→ Exercise goal
Scan the records below for the word "headerTitleOperation". Copy each line where it appears.

==== Available data

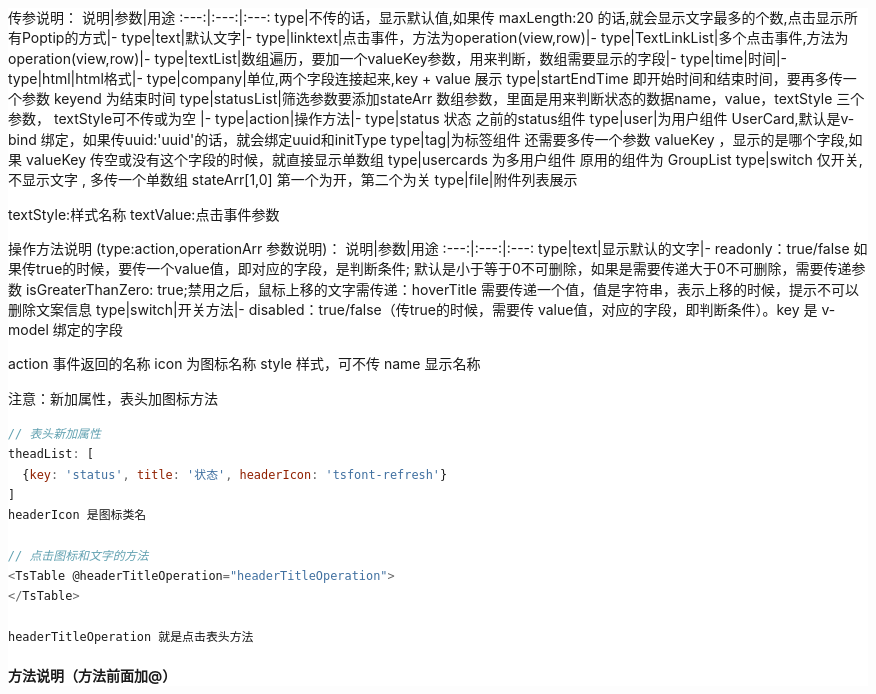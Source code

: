 

传参说明：
 说明|参数|用途
:---:|:---:|:---:
type|不传的话，显示默认值,如果传 maxLength:20 的话,就会显示文字最多的个数,点击显示所有Poptip的方式|-
type|text|默认文字|-
type|linktext|点击事件，方法为operation(view,row)|-
type|TextLinkList|多个点击事件,方法为operation(view,row)|-
type|textList|数组遍历，要加一个valueKey参数，用来判断，数组需要显示的字段|-
type|time|时间|-
type|html|html格式|-
type|company|单位,两个字段连接起来,key + value 展示
type|startEndTime 即开始时间和结束时间，要再多传一个参数 keyend 为结束时间
type|statusList|筛选参数要添加stateArr 数组参数，里面是用来判断状态的数据name，value，textStyle 三个参数， textStyle可不传或为空 |- 
type|action|操作方法|-
type|status 状态 之前的status组件
type|user|为用户组件 UserCard,默认是v-bind 绑定，如果传uuid:'uuid'的话，就会绑定uuid和initType
type|tag|为标签组件 还需要多传一个参数 valueKey ，显示的是哪个字段,如果 valueKey 传空或没有这个字段的时候，就直接显示单数组 
type|usercards 为多用户组件 原用的组件为 GroupList
type|switch 仅开关,不显示文字 , 多传一个单数组 stateArr[1,0] 第一个为开，第二个为关
type|file|附件列表展示


textStyle:样式名称
textValue:点击事件参数

操作方法说明 (type:action,operationArr 参数说明)：
 说明|参数|用途
:---:|:---:|:---:
type|text|显示默认的文字|- readonly：true/false  如果传true的时候，要传一个value值，即对应的字段，是判断条件; 默认是小于等于0不可删除，如果是需要传递大于0不可删除，需要传递参数 isGreaterThanZero: true;禁用之后，鼠标上移的文字需传递：hoverTitle 需要传递一个值，值是字符串，表示上移的时候，提示不可以删除文案信息
type|switch|开关方法|- disabled：true/false（传true的时候，需要传 value值，对应的字段，即判断条件）。key 是 v-model 绑定的字段

action 事件返回的名称
icon 为图标名称
style 样式，可不传
name 显示名称

注意：新加属性，表头加图标方法
```js
// 表头新加属性
theadList: [
  {key: 'status', title: '状态', headerIcon: 'tsfont-refresh'}
]
headerIcon 是图标类名

// 点击图标和文字的方法
<TsTable @headerTitleOperation="headerTitleOperation">
</TsTable>

headerTitleOperation 就是点击表头方法
```


#### 方法说明（方法前面加@）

========

→ Solution below
<TsTable @headerTitleOperation="headerTitleOperation">
headerTitleOperation 就是点击表头方法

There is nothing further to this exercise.